• Directions for this task: Give back exactly the lines of the entries below from the line with "- [ ] Add context-aware pattern selection" to the line with "- [ ] Implement caching", inclusive, and only those.

(Data to process)

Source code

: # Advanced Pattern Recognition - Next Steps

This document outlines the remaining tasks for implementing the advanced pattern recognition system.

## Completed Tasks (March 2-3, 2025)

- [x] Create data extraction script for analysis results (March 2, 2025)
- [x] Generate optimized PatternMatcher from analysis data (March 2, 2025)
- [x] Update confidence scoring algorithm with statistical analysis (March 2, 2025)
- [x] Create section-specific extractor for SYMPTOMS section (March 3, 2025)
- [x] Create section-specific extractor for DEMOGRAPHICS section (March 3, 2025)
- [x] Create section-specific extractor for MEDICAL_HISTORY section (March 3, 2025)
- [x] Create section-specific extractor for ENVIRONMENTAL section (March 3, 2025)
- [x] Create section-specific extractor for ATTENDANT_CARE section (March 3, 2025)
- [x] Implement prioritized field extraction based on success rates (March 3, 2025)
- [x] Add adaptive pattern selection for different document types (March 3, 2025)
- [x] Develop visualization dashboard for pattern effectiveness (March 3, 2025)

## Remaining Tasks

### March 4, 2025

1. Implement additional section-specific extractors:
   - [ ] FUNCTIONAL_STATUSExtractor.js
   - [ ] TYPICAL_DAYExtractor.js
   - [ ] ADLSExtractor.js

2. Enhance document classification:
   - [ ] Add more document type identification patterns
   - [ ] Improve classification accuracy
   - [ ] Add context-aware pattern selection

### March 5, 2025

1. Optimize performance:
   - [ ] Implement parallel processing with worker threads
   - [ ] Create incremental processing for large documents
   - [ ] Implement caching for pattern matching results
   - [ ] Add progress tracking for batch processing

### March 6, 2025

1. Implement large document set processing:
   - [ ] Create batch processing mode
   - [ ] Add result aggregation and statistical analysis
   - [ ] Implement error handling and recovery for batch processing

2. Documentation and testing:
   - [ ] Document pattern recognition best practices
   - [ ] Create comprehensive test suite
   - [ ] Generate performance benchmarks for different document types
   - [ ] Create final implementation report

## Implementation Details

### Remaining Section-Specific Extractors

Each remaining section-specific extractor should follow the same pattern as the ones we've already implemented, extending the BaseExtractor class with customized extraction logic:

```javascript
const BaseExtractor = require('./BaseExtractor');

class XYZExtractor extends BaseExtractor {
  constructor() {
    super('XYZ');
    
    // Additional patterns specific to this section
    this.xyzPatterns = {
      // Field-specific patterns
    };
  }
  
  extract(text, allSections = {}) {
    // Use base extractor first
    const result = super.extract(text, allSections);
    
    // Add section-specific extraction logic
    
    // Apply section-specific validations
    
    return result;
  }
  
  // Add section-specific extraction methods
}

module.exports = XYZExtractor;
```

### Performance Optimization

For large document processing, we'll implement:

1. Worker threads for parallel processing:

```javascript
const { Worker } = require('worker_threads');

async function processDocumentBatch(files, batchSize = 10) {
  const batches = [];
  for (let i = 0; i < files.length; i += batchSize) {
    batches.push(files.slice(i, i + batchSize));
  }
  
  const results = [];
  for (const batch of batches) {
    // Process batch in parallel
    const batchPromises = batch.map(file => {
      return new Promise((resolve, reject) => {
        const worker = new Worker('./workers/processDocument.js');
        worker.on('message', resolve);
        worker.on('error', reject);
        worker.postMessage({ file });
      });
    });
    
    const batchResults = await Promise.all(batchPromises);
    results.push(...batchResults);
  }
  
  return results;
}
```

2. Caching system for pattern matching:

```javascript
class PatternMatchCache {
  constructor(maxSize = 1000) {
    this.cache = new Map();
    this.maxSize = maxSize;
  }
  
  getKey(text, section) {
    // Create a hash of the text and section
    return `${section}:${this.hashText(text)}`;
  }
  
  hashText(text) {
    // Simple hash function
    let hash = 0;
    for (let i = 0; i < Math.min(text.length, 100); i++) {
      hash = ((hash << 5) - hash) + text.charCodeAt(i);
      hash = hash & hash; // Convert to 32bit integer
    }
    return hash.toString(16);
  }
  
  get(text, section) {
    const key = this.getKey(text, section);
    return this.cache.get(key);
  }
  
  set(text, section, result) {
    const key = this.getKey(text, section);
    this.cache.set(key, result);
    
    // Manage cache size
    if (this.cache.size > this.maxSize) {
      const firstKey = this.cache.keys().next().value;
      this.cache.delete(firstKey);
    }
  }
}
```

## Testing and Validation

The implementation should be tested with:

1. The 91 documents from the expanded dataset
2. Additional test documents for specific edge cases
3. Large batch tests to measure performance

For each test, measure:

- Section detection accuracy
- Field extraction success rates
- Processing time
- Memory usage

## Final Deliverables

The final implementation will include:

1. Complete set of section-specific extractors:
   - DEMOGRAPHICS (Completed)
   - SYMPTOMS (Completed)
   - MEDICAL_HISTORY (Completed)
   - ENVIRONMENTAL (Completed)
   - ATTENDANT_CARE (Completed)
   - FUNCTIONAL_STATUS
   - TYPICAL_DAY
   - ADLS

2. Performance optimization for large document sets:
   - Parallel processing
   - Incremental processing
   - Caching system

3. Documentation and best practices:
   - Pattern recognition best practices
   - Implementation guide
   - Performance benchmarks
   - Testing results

(End Data to process)
(Data to process)

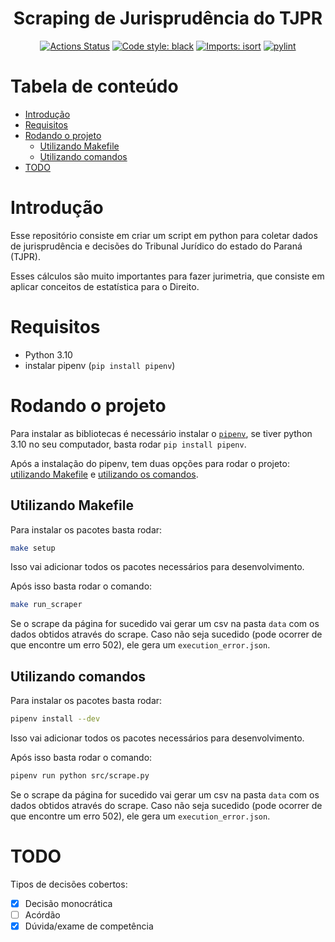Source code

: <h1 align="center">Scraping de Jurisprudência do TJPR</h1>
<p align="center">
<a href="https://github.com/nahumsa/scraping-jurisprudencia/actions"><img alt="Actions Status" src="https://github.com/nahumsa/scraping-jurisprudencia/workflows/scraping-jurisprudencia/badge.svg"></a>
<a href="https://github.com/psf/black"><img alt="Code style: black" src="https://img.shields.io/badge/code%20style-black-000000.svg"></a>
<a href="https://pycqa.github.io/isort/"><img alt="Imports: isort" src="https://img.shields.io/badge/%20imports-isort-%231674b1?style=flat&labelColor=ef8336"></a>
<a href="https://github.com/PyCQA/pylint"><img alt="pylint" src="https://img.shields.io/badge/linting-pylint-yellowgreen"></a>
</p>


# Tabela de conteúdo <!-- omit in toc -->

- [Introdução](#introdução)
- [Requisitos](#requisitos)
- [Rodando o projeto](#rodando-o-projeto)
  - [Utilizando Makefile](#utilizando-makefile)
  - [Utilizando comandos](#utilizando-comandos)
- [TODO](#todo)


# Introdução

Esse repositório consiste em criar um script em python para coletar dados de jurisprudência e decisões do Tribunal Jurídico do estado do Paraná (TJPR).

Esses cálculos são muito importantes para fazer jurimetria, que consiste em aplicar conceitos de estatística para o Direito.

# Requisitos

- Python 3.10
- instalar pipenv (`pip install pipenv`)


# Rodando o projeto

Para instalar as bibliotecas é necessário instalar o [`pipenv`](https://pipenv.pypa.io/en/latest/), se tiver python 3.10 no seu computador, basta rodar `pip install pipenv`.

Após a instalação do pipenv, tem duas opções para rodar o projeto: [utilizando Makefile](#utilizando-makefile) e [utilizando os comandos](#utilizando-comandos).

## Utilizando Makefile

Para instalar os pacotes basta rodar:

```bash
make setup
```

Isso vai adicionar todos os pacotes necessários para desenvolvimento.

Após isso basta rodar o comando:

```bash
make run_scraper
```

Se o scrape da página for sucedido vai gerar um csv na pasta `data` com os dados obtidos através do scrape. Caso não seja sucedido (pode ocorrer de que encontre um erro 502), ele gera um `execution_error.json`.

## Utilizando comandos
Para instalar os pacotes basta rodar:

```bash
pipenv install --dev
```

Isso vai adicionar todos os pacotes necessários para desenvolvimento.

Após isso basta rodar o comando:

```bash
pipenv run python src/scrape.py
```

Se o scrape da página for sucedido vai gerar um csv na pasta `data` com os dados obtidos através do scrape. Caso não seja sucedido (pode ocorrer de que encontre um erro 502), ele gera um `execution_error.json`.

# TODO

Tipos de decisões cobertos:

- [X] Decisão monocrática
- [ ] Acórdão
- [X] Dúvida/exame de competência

(End Data to process)
(Data to process)

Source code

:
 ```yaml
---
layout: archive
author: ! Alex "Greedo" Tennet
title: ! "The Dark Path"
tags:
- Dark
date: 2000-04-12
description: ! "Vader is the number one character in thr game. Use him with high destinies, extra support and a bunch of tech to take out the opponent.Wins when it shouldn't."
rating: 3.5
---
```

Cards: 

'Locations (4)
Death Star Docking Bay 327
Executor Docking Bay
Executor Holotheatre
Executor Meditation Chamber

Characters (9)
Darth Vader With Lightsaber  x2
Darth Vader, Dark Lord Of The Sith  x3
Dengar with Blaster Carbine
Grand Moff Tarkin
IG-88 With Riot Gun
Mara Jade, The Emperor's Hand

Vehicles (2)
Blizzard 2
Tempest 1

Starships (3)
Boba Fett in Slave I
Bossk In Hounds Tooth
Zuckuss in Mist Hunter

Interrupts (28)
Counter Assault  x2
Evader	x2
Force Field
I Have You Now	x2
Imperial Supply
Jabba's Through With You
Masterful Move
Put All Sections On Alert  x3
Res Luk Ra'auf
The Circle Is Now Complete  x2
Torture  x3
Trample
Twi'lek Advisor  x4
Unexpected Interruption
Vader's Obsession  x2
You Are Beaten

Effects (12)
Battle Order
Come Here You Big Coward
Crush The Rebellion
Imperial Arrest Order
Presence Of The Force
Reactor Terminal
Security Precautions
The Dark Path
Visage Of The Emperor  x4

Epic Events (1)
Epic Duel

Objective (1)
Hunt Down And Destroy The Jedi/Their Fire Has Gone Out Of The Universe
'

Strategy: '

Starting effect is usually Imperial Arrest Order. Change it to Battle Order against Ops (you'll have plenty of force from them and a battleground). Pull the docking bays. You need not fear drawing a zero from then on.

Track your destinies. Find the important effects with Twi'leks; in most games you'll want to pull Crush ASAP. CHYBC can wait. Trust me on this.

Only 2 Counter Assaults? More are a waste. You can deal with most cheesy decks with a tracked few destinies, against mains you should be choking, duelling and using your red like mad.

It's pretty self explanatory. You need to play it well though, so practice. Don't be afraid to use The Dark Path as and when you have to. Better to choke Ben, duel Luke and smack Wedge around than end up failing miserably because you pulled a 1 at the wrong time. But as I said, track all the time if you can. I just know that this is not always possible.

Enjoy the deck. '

(End Data to process)

• Output for this exercise:
   - [ ] Add context-aware pattern selection

### March 5, 2025

1. Optimize performance:
   - [ ] Implement parallel processing with worker threads
   - [ ] Create incremental processing for large documents
   - [ ] Implement caching for pattern matching results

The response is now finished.